In this case, the discharge vessels of the discharge lamps and thus the arc that forms between the electrodes are positioned axially in a parabolic or elliptic reflector. The arrangement of lamp and associated reflector is also designated hereinafter as reflector-lamp arrangement. With the use of an elliptic reflector, a light integrator for homogenizing the light radiation is usually disposed downstream of said reflector. The light integrator is followed by the imaging element of the projection unit and the projection optical system. The light thus radiates from the discharge lamp, positioned in a reflector, via an aperture to a projection optical system. In the case of a DLP projector, for example, the aperture is the area of the light entrance opening of the light integrator. For years the trend here has been toward ever smaller dimensions of the projection units, the size of the aperture also being reduced. In order furthermore to be able to achieve a high system efficiency, the discharge lamps are used with ever shorter arcs, i.e. shorter electrode spacings. This trend also applies to Gobo projectors and to digital cinema projection. Moreover, discharge lamps having ever higher powers are increasingly being used.
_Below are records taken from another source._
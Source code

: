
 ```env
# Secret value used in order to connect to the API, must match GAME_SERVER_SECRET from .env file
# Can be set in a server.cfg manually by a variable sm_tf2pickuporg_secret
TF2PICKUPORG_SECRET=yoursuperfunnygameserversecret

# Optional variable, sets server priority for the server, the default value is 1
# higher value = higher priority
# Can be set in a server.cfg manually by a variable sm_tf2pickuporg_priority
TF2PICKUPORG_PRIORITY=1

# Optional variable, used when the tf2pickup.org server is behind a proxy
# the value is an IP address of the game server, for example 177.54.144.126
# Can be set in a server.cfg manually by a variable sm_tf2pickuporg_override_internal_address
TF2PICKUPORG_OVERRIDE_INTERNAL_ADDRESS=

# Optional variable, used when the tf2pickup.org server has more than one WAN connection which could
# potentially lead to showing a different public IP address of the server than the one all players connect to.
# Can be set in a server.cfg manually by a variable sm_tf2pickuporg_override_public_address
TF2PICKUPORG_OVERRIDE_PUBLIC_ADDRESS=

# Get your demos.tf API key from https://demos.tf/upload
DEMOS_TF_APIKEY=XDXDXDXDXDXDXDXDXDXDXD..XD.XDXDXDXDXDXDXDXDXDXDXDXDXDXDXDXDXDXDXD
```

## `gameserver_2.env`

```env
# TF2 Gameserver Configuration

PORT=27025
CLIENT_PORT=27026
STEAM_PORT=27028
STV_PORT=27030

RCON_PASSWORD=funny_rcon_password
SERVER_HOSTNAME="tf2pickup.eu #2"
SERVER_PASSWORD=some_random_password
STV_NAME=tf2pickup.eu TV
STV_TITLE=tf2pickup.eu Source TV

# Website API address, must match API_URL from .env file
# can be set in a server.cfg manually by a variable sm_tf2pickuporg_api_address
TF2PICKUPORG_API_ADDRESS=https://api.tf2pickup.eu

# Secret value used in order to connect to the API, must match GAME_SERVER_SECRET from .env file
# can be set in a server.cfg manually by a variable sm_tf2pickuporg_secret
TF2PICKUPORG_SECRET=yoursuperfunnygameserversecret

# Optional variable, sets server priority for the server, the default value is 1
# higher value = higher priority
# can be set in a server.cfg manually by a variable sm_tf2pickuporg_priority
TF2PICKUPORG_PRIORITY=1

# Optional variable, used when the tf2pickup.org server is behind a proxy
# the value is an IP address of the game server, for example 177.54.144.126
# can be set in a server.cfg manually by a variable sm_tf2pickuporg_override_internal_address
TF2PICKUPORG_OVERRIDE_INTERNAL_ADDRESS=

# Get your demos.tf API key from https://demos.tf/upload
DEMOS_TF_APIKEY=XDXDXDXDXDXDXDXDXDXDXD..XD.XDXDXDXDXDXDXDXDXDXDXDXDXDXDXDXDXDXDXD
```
What is disadvantageous here is that, as a result of wear of the electrodes over the service life of the discharge lamp, the emission characteristic thereof (for example the spatial position and form of the arc between the electrodes and the luminance distribution of said arc) changes, as a result of which the light intensity distribution of the emitted light also changes relative to the aperture and can shift or change both in the aperture plane and perpendicularly thereto. This in turn has the effect that that proportion of the luminous flux of the discharge lamp which enters into the aperture generally decreases significantly over the service life on account of this change and shift, even though the total luminous flux emitted by the discharge lamp hardly changes.